Work request: Would you copy out only the lines from the one with "- **Behavior** (or" to the end of the records, exactly as they stand?

Given data:
####
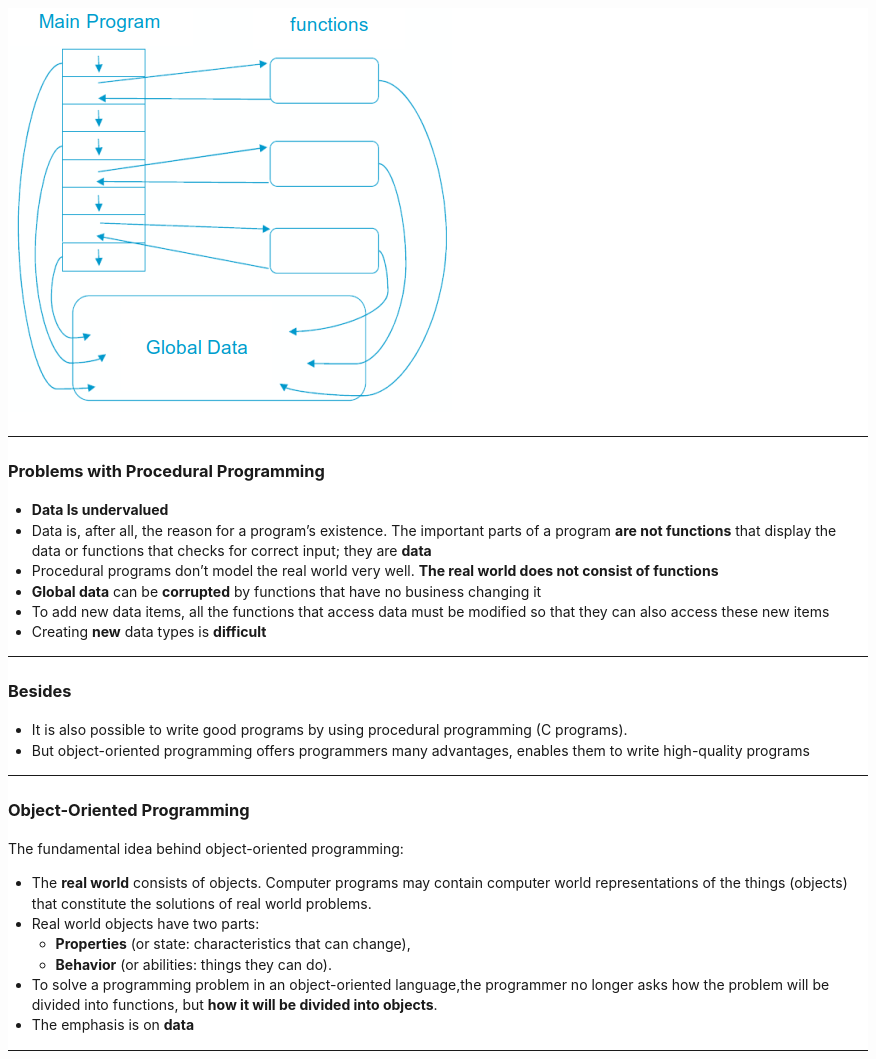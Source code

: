 ![center h:500px](assets/2022-02-21-02-39-52-image.png)

---

### Problems with Procedural Programming

- **Data Is undervalued** 
- Data is, after all, the reason for a program’s existence. The  important parts of a program **are not functions** that display  the data or functions that checks for correct input; they are  **data** 
- Procedural programs don’t model the real world very well. 
  **The real world does not consist of functions** 
- **Global data** can be **corrupted** by functions that have no business changing it  
- To add new data items, all the functions that access data must  be modified so that they can also access these new items 
- Creating **new** data types is **difficult** 

---

### Besides

- It is also possible to write good programs by using procedural programming (C programs).  
- But object-oriented programming offers programmers many advantages, enables them to write high-quality programs

---

### Object-Oriented Programming

The fundamental idea behind object-oriented programming:  

- The **real world** consists of objects. Computer programs may contain computer world representations of the things (objects) that constitute the solutions of real world problems.  
- Real world objects have two parts:  
  - **Properties** (or state: characteristics that can change),  
  - **Behavior** (or abilities: things they can do). 
- To solve a programming problem in an object-oriented language,the programmer no longer asks how the problem will be divided into functions, but **how it will be divided into objects**.  
- The emphasis is on **data** 

---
####
Response for this exercise:
  - **Behavior** (or abilities: things they can do). 
- To solve a programming problem in an object-oriented language,the programmer no longer asks how the problem will be divided into functions, but **how it will be divided into objects**.  
- The emphasis is on **data** 

---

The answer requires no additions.